Missing 5,000-year-old piece of Great Pyramid puzzle discovered in cigar box in Aberdeen
A ‘chance discovery’ at the University of Aberdeen could shed new light on the Great Pyramid with museum staff uncovering a ‘lost’ artefact - one of only three objects ever recovered from inside the Wonder of the Ancient World.
A ‘chance discovery’ at the University of Aberdeen could shed new light on the Great Pyramid with museum staff uncovering a ‘lost’ artefact - one of only three objects ever recovered from inside the Wonder of the Ancient World.
In 1872 the engineer Waynman Dixon discovered a trio of items inside the pyramid’s Queens Chamber, which became known the ‘Dixon relics’.
Two of them - a ball and hook - are now housed in the British Museum however the third, a fragment of wood, has been missing for more than a century.
The lost piece of cedar has generated many theories about its purpose and date and holds particular significance because of the potential for radiocarbon dating. Some have speculated that it was part of a measuring rule which could reveal clues regarding the pyramid’s construction.

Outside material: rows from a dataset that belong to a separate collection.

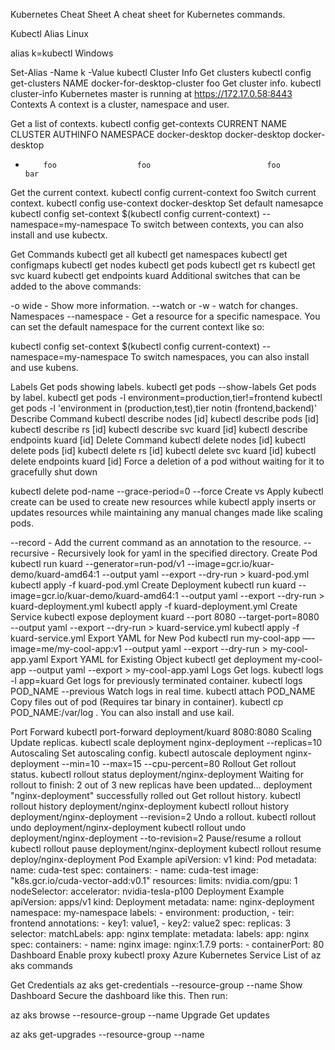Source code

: Kubernetes Cheat Sheet
A cheat sheet for Kubernetes commands.

Kubectl Alias
Linux

alias k=kubectl
Windows

Set-Alias -Name k -Value kubectl
Cluster Info
Get clusters
kubectl config get-clusters
NAME
docker-for-desktop-cluster
foo
Get cluster info.
kubectl cluster-info
Kubernetes master is running at https://172.17.0.58:8443
Contexts
A context is a cluster, namespace and user.

Get a list of contexts.
kubectl config get-contexts
CURRENT   NAME                 CLUSTER                      AUTHINFO             NAMESPACE
          docker-desktop       docker-desktop               docker-desktop
*         foo                  foo                          foo                  bar
Get the current context.
kubectl config current-context
foo
Switch current context.
kubectl config use-context docker-desktop
Set default namesapce
kubectl config set-context $(kubectl config current-context) --namespace=my-namespace
To switch between contexts, you can also install and use kubectx.

Get Commands
kubectl get all
kubectl get namespaces
kubectl get configmaps
kubectl get nodes
kubectl get pods
kubectl get rs
kubectl get svc kuard
kubectl get endpoints kuard
Additional switches that can be added to the above commands:

-o wide - Show more information.
--watch or -w - watch for changes.
Namespaces
--namespace - Get a resource for a specific namespace.
You can set the default namespace for the current context like so:

kubectl config set-context $(kubectl config current-context) --namespace=my-namespace
To switch namespaces, you can also install and use kubens.

Labels
Get pods showing labels.
kubectl get pods --show-labels
Get pods by label.
kubectl get pods -l environment=production,tier!=frontend
kubectl get pods -l 'environment in (production,test),tier notin (frontend,backend)'
Describe Command
kubectl describe nodes [id]
kubectl describe pods [id]
kubectl describe rs [id]
kubectl describe svc kuard [id]
kubectl describe endpoints kuard [id]
Delete Command
kubectl delete nodes [id]
kubectl delete pods [id]
kubectl delete rs [id]
kubectl delete svc kuard [id]
kubectl delete endpoints kuard [id]
Force a deletion of a pod without waiting for it to gracefully shut down

kubectl delete pod-name --grace-period=0 --force
Create vs Apply
kubectl create can be used to create new resources while kubectl apply inserts or updates resources while maintaining any manual changes made like scaling pods.

--record - Add the current command as an annotation to the resource.
--recursive - Recursively look for yaml in the specified directory.
Create Pod
kubectl run kuard --generator=run-pod/v1 --image=gcr.io/kuar-demo/kuard-amd64:1 --output yaml --export --dry-run > kuard-pod.yml
kubectl apply -f kuard-pod.yml
Create Deployment
kubectl run kuard --image=gcr.io/kuar-demo/kuard-amd64:1 --output yaml --export --dry-run > kuard-deployment.yml
kubectl apply -f kuard-deployment.yml
Create Service
kubectl expose deployment kuard --port 8080 --target-port=8080 --output yaml --export --dry-run > kuard-service.yml
kubectl apply -f kuard-service.yml
Export YAML for New Pod
kubectl run my-cool-app —-image=me/my-cool-app:v1 --output yaml --export --dry-run > my-cool-app.yaml
Export YAML for Existing Object
kubectl get deployment my-cool-app --output yaml --export > my-cool-app.yaml
Logs
Get logs.
kubectl logs -l app=kuard
Get logs for previously terminated container.
kubectl logs POD_NAME --previous
Watch logs in real time.
kubectl attach POD_NAME
Copy files out of pod (Requires tar binary in container).
kubectl cp POD_NAME:/var/log .
You can also install and use kail.

Port Forward
kubectl port-forward deployment/kuard 8080:8080
Scaling
Update replicas.
kubectl scale deployment nginx-deployment --replicas=10
Autoscaling
Set autoscaling config.
kubectl autoscale deployment nginx-deployment --min=10 --max=15 --cpu-percent=80
Rollout
Get rollout status.
kubectl rollout status deployment/nginx-deployment
Waiting for rollout to finish: 2 out of 3 new replicas have been updated...
deployment "nginx-deployment" successfully rolled out
Get rollout history.
kubectl rollout history deployment/nginx-deployment
kubectl rollout history deployment/nginx-deployment --revision=2
Undo a rollout.
kubectl rollout undo deployment/nginx-deployment
kubectl rollout undo deployment/nginx-deployment --to-revision=2
Pause/resume a rollout
kubectl rollout pause deployment/nginx-deployment
kubectl rollout resume deploy/nginx-deployment
Pod Example
apiVersion: v1
kind: Pod
metadata:
  name: cuda-test
spec:
  containers:
    - name: cuda-test
      image: "k8s.gcr.io/cuda-vector-add:v0.1"
      resources:
        limits:
          nvidia.com/gpu: 1
  nodeSelector:
    accelerator: nvidia-tesla-p100
Deployment Example
apiVersion: apps/v1
kind: Deployment
metadata:
  name: nginx-deployment
  namespace: my-namespace
  labels:
    - environment: production,
    - teir: frontend
  annotations:
    - key1: value1,
    - key2: value2
spec:
  replicas: 3
  selector:
    matchLabels:
      app: nginx
  template:
    metadata:
      labels:
        app: nginx
    spec:
      containers:
      - name: nginx
        image: nginx:1.7.9
        ports:
        - containerPort: 80
Dashboard
Enable proxy
kubectl proxy
Azure Kubernetes Service
List of az aks commands

Get Credentials
az aks get-credentials --resource-group <Resource Group Name> --name <AKS Name>
Show Dashboard
Secure the dashboard like this. Then run:

az aks browse --resource-group <Resource Group Name> --name <AKS Name>
Upgrade
Get updates

az aks get-upgrades --resource-group <Resource Group Name> --name <AKS Name>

In 2001 a record was identified which indicated the wood fragment may have been donated to the University of Aberdeen’s museum collections as a result of a connection between Dixon and James Grant, who was born in Methlick in 1840.
At the end of last year, curatorial assistant Abeer Eladany was conducting a review of items housed in the University’s Asia collection.
Abeer, who is originally from Egypt and spent 10 years working in the Egyptian Museum in Cairo, was immediately intrigued and, noting that the item had the country’s former flag on the top and did not seem to belong in the Asian collection, cross referenced it with other records. It was then that she realised just what she was holding.